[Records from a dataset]
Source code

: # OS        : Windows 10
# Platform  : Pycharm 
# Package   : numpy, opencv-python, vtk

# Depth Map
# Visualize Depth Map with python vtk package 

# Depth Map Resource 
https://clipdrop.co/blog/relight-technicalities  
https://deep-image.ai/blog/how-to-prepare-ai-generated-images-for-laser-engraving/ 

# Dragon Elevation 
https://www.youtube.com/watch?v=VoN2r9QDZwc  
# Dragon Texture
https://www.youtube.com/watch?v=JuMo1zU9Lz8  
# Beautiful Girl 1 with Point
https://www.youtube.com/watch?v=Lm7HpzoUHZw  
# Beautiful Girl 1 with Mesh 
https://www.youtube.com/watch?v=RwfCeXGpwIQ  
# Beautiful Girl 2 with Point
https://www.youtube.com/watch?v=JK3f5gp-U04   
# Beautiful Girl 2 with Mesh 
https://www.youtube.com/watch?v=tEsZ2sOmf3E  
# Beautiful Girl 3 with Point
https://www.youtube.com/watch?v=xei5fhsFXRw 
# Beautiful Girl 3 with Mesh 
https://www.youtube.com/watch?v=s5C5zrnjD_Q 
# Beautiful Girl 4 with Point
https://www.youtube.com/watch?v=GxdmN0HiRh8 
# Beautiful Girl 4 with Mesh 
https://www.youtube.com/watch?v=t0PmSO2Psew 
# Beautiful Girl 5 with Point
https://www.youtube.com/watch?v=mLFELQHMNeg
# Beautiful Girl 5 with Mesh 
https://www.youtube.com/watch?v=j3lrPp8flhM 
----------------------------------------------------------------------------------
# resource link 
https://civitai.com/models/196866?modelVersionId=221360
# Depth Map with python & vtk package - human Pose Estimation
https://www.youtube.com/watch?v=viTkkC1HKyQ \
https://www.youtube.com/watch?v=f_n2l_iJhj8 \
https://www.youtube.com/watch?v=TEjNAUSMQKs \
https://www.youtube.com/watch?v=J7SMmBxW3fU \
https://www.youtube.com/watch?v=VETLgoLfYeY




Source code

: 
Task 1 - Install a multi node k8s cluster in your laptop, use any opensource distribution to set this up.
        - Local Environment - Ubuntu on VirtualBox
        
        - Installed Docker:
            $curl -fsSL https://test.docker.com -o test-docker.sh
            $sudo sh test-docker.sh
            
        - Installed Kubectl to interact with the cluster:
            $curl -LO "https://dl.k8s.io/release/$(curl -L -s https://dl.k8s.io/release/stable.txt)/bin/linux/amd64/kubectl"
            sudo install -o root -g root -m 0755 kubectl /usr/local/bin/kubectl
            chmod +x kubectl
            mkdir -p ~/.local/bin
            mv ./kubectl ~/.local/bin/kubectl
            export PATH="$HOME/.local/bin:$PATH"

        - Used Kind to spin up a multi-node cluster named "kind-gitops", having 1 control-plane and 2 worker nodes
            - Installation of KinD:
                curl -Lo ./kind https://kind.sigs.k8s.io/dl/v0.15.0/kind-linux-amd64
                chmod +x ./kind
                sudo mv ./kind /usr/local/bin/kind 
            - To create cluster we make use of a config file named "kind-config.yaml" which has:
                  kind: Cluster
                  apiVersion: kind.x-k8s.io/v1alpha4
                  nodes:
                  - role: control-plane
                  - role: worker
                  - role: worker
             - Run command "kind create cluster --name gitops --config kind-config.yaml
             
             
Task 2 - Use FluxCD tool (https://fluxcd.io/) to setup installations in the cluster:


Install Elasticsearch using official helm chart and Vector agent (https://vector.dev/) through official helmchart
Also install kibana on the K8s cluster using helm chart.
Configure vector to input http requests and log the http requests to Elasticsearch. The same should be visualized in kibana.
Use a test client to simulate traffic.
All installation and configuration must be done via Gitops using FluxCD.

What to work on
Your answer must be an exact copy of every record.

Solved problem
Source code

: # OS        : Windows 10
# Platform  : Pycharm 
# Package   : numpy, opencv-python, vtk

# Depth Map
# Visualize Depth Map with python vtk package 

# Depth Map Resource 
https://clipdrop.co/blog/relight-technicalities  
https://deep-image.ai/blog/how-to-prepare-ai-generated-images-for-laser-engraving/ 

# Dragon Elevation 
https://www.youtube.com/watch?v=VoN2r9QDZwc  
# Dragon Texture
https://www.youtube.com/watch?v=JuMo1zU9Lz8  
# Beautiful Girl 1 with Point
https://www.youtube.com/watch?v=Lm7HpzoUHZw  
# Beautiful Girl 1 with Mesh 
https://www.youtube.com/watch?v=RwfCeXGpwIQ  
# Beautiful Girl 2 with Point
https://www.youtube.com/watch?v=JK3f5gp-U04   
# Beautiful Girl 2 with Mesh 
https://www.youtube.com/watch?v=tEsZ2sOmf3E  
# Beautiful Girl 3 with Point
https://www.youtube.com/watch?v=xei5fhsFXRw 
# Beautiful Girl 3 with Mesh 
https://www.youtube.com/watch?v=s5C5zrnjD_Q 
# Beautiful Girl 4 with Point
https://www.youtube.com/watch?v=GxdmN0HiRh8 
# Beautiful Girl 4 with Mesh 
https://www.youtube.com/watch?v=t0PmSO2Psew 
# Beautiful Girl 5 with Point
https://www.youtube.com/watch?v=mLFELQHMNeg
# Beautiful Girl 5 with Mesh 
https://www.youtube.com/watch?v=j3lrPp8flhM 
----------------------------------------------------------------------------------
# resource link 
https://civitai.com/models/196866?modelVersionId=221360
# Depth Map with python & vtk package - human Pose Estimation
https://www.youtube.com/watch?v=viTkkC1HKyQ \
https://www.youtube.com/watch?v=f_n2l_iJhj8 \
https://www.youtube.com/watch?v=TEjNAUSMQKs \
https://www.youtube.com/watch?v=J7SMmBxW3fU \
https://www.youtube.com/watch?v=VETLgoLfYeY




Source code

: 
Task 1 - Install a multi node k8s cluster in your laptop, use any opensource distribution to set this up.
        - Local Environment - Ubuntu on VirtualBox
        
        - Installed Docker:
            $curl -fsSL https://test.docker.com -o test-docker.sh
            $sudo sh test-docker.sh
            
        - Installed Kubectl to interact with the cluster:
            $curl -LO "https://dl.k8s.io/release/$(curl -L -s https://dl.k8s.io/release/stable.txt)/bin/linux/amd64/kubectl"
            sudo install -o root -g root -m 0755 kubectl /usr/local/bin/kubectl
            chmod +x kubectl
            mkdir -p ~/.local/bin
            mv ./kubectl ~/.local/bin/kubectl
            export PATH="$HOME/.local/bin:$PATH"

        - Used Kind to spin up a multi-node cluster named "kind-gitops", having 1 control-plane and 2 worker nodes
            - Installation of KinD:
                curl -Lo ./kind https://kind.sigs.k8s.io/dl/v0.15.0/kind-linux-amd64
                chmod +x ./kind
                sudo mv ./kind /usr/local/bin/kind 
            - To create cluster we make use of a config file named "kind-config.yaml" which has:
                  kind: Cluster
                  apiVersion: kind.x-k8s.io/v1alpha4
                  nodes:
                  - role: control-plane
                  - role: worker
                  - role: worker
             - Run command "kind create cluster --name gitops --config kind-config.yaml
             
             
Task 2 - Use FluxCD tool (https://fluxcd.io/) to setup installations in the cluster:


Install Elasticsearch using official helm chart and Vector agent (https://vector.dev/) through official helmchart
Also install kibana on the K8s cluster using helm chart.
Configure vector to input http requests and log the http requests to Elasticsearch. The same should be visualized in kibana.
Use a test client to simulate traffic.
All installation and configuration must be done via Gitops using FluxCD.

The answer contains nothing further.